46 For 46 Reimagines The Political Concert For 2020 And Beyond

Courtesy of 46 for 46
– 46 for 46
With designs on staging 46 concerts in 46 cities to help elect the 46th president, 46 for 46 will harness the power of song to impact the 2020 U.S. election.

The Allman Brothers Band rallied for Jimmy Carter’s 1976 campaign. Pearl Jam, R.E.M., Dixie Chicks and more hit the road in support of John Kerry as part of 2004’s “Vote For Change” tour. On the eve of the 2012 vote, The Marshall Tucker Band played at a Mitt Romney rally. Major artists including Bruce Springsteen and Neil Young have even sparred with presidents Ronald Reagan and Donald Trump over unapproved uses of their music.

Music ranks among the strongest engagement tools in a politician’s arsenal. Naturally, as America enters the 2020 election season in earnest, an advocacy group has emerged to fully harness the power of song.

With 46 for 46, music industry vets Chris Moon and Kyle Frenette – the latter of whom formerly managed Bon Iver and made headlines when he ran unsuccessfully for Congress in 2018 – have created an ambitious concert project centered on impacting the presidential election.

The initiative’s thrust is all in the title: 46 for 46 seeks to stage 46 concerts in 46 cities to help elect the 46th president. The shows will take place during the general election season, July 17 to Nov. 3, 2020, and feature artists with local ties to each respective market – no interlopers here.

“Instead of it being a tour and bringing artists from different places to a place to promote a single message, it’s asking artists to go back home and promote a message that they know better than we do,” says Frenette, who found inspiration for 46 for 46 when Bon Iver played an October 2018 gig in frontman Justin Vernon’s native Wisconsin to drive support for Tammy Baldwin’s Senate re-election.

“This campaign is built around voter engagement and just increasing civic engagement overall,” he says. “The fundraising piece is important, but it is secondary.”

Notably, unlike non-partisan organizations such as HeadCount, which uses its presence at concerts to drive voter engagement, or issue-focused initiatives, like Tidal’s various social justice programming, 46 for 46 has taken a categorical stand on one side of the aisle. 

“It’s no secret that the entertainment industry and music industry lean liberal,” Frenette says. “Just given the place we’re at in society and culture, it seemed like a no-brainer.
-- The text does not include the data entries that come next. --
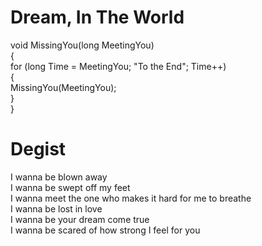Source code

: # Dream, In The World

void MissingYou(long MeetingYou)  
{  
    for (long Time = MeetingYou; "To the End"; Time++)  
    {  
        MissingYou(MeetingYou);  
    }  
}  

# Degist
I wanna be blown away  
I wanna be swept off my feet  
I wanna meet the one who makes it hard for me to breathe  
I wanna be lost in love  
I wanna be your dream come true  
I wanna be scared of how strong I feel for you  

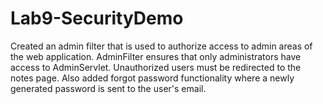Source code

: # Lab9-SecurityDemo
 
Created an admin filter that is used to authorize access to admin areas of the web application.
AdminFilter ensures that only administrators have access to AdminServlet.  Unauthorized users must be redirected to the notes page.
Also added forgot password functionality where a newly generated password is sent to the user's email.
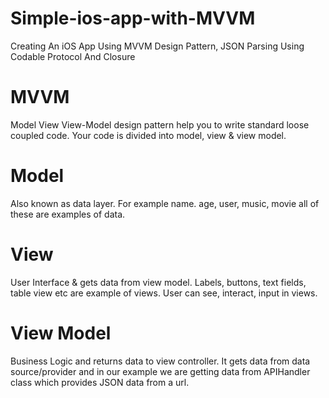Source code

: # Simple-ios-app-with-MVVM

Creating An iOS App Using MVVM Design Pattern, JSON Parsing Using Codable Protocol And Closure
# MVVM
Model View View-Model design pattern help you to write standard loose coupled code. Your code is divided into model, view & view model.

# Model
Also known as data layer. For example name. age, user, music, movie all of these are examples of data.

# View
User Interface & gets data from view model. Labels, buttons, text fields, table view etc are example of views. User can see, interact, input in views.

# View Model
Business Logic and returns data to view controller. It gets data from data source/provider and in our example we are getting data from APIHandler class which provides JSON data from a url.

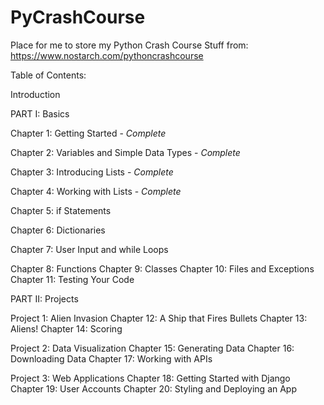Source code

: # PyCrashCourse

Place for me to store my Python Crash Course Stuff from: https://www.nostarch.com/pythoncrashcourse


Table of Contents:

Introduction

PART I: Basics

Chapter 1: Getting Started - *Complete*

Chapter 2: Variables and Simple Data Types - *Complete*

Chapter 3: Introducing Lists - *Complete* 

Chapter 4: Working with Lists - *Complete*

Chapter 5: if Statements

Chapter 6: Dictionaries

Chapter 7: User Input and while Loops

Chapter 8: Functions
Chapter 9: Classes
Chapter 10: Files and Exceptions
Chapter 11: Testing Your Code

PART II: Projects

Project 1: Alien Invasion
Chapter 12: A Ship that Fires Bullets
Chapter 13: Aliens!
Chapter 14: Scoring

Project 2: Data Visualization
Chapter 15: Generating Data
Chapter 16: Downloading Data
Chapter 17: Working with APIs

Project 3: Web Applications
Chapter 18: Getting Started with Django
Chapter 19: User Accounts
Chapter 20: Styling and Deploying an App
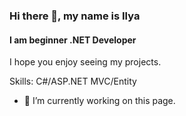 ### Hi there 👋, my name is Ilya
#### I am beginner .NET Developer 
I hope you enjoy seeing my projects.

Skills: С#/ASP.NET MVC/Entity

- 🔭 I’m currently working on this page. 




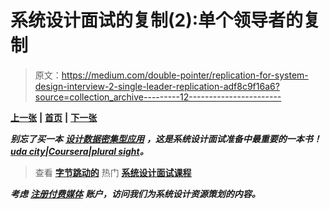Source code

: # 系统设计面试的复制(2):单个领导者的复制

> 原文：<https://medium.com/double-pointer/replication-for-system-design-interview-2-single-leader-replication-adf8c9f16a6?source=collection_archive---------12----------------------->

[**上一张**](https://bit.ly/3tRMXX9) **|** [**首页**](https://bit.ly/3tVGgRY) **|** [**下一张**](https://bit.ly/3GVESUY)

***别忘了买一本*** [***设计数据密集型应用***](https://amzn.to/3HWOSPm) ***，这是系统设计面试准备中最重要的一本书！***[***uda city***](https://bit.ly/3JIpvl4)***|***[***Coursera***](https://imp.i384100.net/zaYBB0)***|***[***plural sight***](https://pluralsight.pxf.io/Ao7GGK)***。***

> 查看 [**字节跳动的**](https://bytebytego.com?fpr=datajek34) 热门 [**系统设计面试课程**](https://bytebytego.com?fpr=datajek34)

***考虑*** [***注册付费媒体***](https://bit.ly/3LNjPXB) ***账户，访问我们为系统设计资源策划的内容。***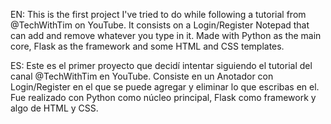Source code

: EN: This is the first project I've tried to do while following a tutorial from @TechWithTim on YouTube. It consists on a Login/Register Notepad that can add and remove
whatever you type in it. Made with Python as the main core, Flask as the framework and some HTML and CSS templates.

ES: Este es el primer proyecto que decidí intentar siguiendo el tutorial del canal @TechWithTim en YouTube. Consiste en un Anotador con Login/Register en el que se puede
agregar y eliminar lo que escribas en el. Fue realizado con Python como núcleo principal, Flask como framework y algo de HTML y CSS.
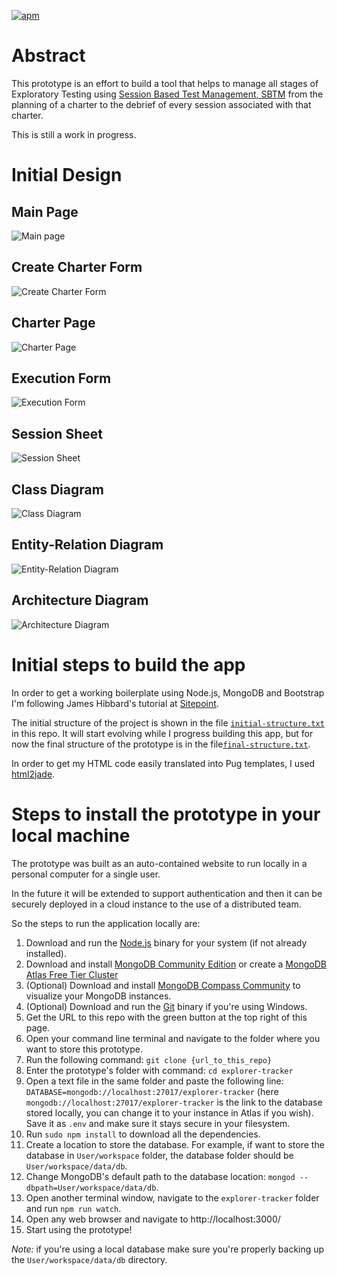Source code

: [![apm](https://img.shields.io/badge/License-MIT-blue.svg)](LICENSE.md)

# Abstract

This prototype is an effort to build a tool that helps to manage all stages of Exploratory Testing using [Session Based Test Management, SBTM](https://www.satisfice.com/download/session-based-test-management) from the planning of a charter to the debrief of every session associated with that charter.

This is still a work in progress.

# Initial Design

## Main Page
![Main page](design-documents/paginaPrincipal.png)

## Create Charter Form
![Create Charter Form](design-documents/formularioCrearCharter.png)

## Charter Page
![Charter Page](design-documents/paginaDeCharter.png)

## Execution Form
![Execution Form](design-documents/formularioEjecucion.png)

## Session Sheet
![Session Sheet](design-documents/hojaDeSesion.png)

## Class Diagram
![Class Diagram](design-documents/DiagramaDeClases.png)

## Entity-Relation Diagram
![Entity-Relation Diagram](design-documents/DER.png)

## Architecture Diagram
![Architecture Diagram](design-documents/DiagramaArquitectura.png)

# Initial steps to build the app

In order to get a working boilerplate using Node.js, MongoDB and Bootstrap I'm following James Hibbard's tutorial at [Sitepoint](https://www.sitepoint.com/build-simple-beginner-app-node-bootstrap-mongodb/).

The initial structure of the project is shown in the file [`initial-structure.txt`](design-documents/initial-structure.txt) in this repo. It will start evolving while I progress building this app, but for now the final structure of the prototype is in the file[`final-structure.txt`](design-documents/final-structure.txt).

In order to get my HTML code easily translated into Pug templates, I used [html2jade](https://github.com/donpark/html2jade).

# Steps to install the prototype in your local machine

The prototype was built as an auto-contained website to run locally in a personal computer for a single user.

In the future it will be extended to support authentication and then it can be securely deployed in a cloud instance to the use of a distributed team.

So the steps to run the application locally are:
1. Download and run the [Node.js](http://nodejs.org/) binary for your system (if not already installed).
2. Download and install [MongoDB Community Edition](https://docs.mongodb.com/manual/installation/) or create a [MongoDB Atlas Free Tier Cluster](https://docs.mongodb.com/manual/tutorial/atlas-free-tier-setup/#create-free-tier-manual)
3. (Optional) Download and install [MongoDB Compass Community](https://www.mongodb.com/download-center/compass?jmp=hero) to visualize your MongoDB instances.
4. (Optional) Download and run the [Git](https://git-scm.com/downloads) binary if you're using Windows.
5. Get the URL to this repo with the green button at the top right of this page.
6. Open your command line terminal and navigate to the folder where you want to store this prototype.
6. Run the following command: `git clone {url_to_this_repo}`
7. Enter the prototype's folder with command: `cd explorer-tracker`
8. Open a text file in the same folder and paste the following line: `DATABASE=mongodb://localhost:27017/explorer-tracker` (here `mongodb://localhost:27017/explorer-tracker` is the link to the database stored locally, you can change it to your instance in Atlas if you wish). Save it as `.env` and make sure it stays secure in your filesystem.
9. Run `sudo npm install` to download all the dependencies.
10. Create a location to store the database. For example, if want to store the database in `User/workspace` folder, the database folder should be `User/workspace/data/db`.
11. Change MongoDB's default path to the database location: `mongod --dbpath=User/workspace/data/db`.
12. Open another terminal window, navigate to the `explorer-tracker` folder and run `npm run watch`.
13. Open any web browser and navigate to http://localhost:3000/
14. Start using the prototype!

*Note:* if you're using a local database make sure you're properly backing up the `User/workspace/data/db` directory.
We’re no longer in a place in which artists speak out and are blacklisted, like the Dixie Chicks were in 2004.”

Moon, who has worked in music management for the better part of three decades, says 46’s “primary objective is to support the Democratic nominee” and that “doing it from a partisan perspective is really important to us.”

Though 46 for 46 will unite with concerts in any state, it’s focused on swing states, from tossups like Pennsylvania and Michigan to states that lean slightly red or slightly blue but that might be in play. While no specific dates have been set, several artists have already bought in, including Nathaniel Rateliff in Colorado, Dashboard Confessional in Florida and Patty Griffin in Maine.
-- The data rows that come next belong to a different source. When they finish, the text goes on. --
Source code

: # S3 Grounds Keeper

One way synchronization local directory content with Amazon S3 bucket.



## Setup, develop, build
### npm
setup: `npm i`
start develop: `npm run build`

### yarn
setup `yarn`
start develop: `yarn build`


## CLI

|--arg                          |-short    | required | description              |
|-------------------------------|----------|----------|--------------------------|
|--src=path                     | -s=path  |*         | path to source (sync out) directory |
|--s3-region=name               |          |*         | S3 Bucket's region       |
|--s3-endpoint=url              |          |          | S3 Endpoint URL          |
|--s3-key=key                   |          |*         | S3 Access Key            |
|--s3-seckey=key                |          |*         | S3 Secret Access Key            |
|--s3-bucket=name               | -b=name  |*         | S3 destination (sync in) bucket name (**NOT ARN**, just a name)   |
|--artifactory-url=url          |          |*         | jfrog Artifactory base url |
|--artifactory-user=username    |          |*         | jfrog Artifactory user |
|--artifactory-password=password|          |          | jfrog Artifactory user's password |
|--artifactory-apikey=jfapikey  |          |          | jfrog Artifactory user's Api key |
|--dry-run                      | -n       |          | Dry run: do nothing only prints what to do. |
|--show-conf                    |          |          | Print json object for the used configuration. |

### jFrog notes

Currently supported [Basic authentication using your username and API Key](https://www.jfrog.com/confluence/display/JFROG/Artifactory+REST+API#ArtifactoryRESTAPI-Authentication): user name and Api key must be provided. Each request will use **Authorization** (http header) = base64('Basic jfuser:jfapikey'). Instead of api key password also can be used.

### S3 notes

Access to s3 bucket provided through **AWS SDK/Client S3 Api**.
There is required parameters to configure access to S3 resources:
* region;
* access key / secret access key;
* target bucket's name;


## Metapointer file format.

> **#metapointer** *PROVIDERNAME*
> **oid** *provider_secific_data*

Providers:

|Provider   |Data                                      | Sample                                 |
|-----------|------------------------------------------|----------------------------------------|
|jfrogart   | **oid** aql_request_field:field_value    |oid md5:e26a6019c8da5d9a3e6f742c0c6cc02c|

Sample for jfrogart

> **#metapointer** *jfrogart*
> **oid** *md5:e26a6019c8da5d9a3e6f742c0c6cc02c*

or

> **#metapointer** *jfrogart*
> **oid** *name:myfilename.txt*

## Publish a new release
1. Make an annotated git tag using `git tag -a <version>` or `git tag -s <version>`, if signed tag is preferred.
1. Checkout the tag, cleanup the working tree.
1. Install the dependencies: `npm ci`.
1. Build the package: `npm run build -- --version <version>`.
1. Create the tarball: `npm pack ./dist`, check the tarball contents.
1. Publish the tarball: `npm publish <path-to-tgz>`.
46 for 46 also offers a different business model for politically affiliated concerts.

“The beauty of this is that it’s built around the existing infrastructure of the concert industry,” Frenette says. “We’re not asking artists to play benefit shows. We’re not asking them to play for free. This is their business and they can do with it what they want.”

He and Moon recognize that, given today’s media landscape, an artist’s voice can move the needle – and that such advocacy may far surpass the meager financial gains of a benefit show. They’re optimistic this approach will prompt additional artists to sign on, and they say it’s already yielded results.

“Being managers, we felt like this conversation could be had with management first and foremost,” Moon says. “But when it’s crossed over into agents, it’s been really great to see how many people have raised their hands and said, ‘Yes, we want to support this, too, how can we help?’” 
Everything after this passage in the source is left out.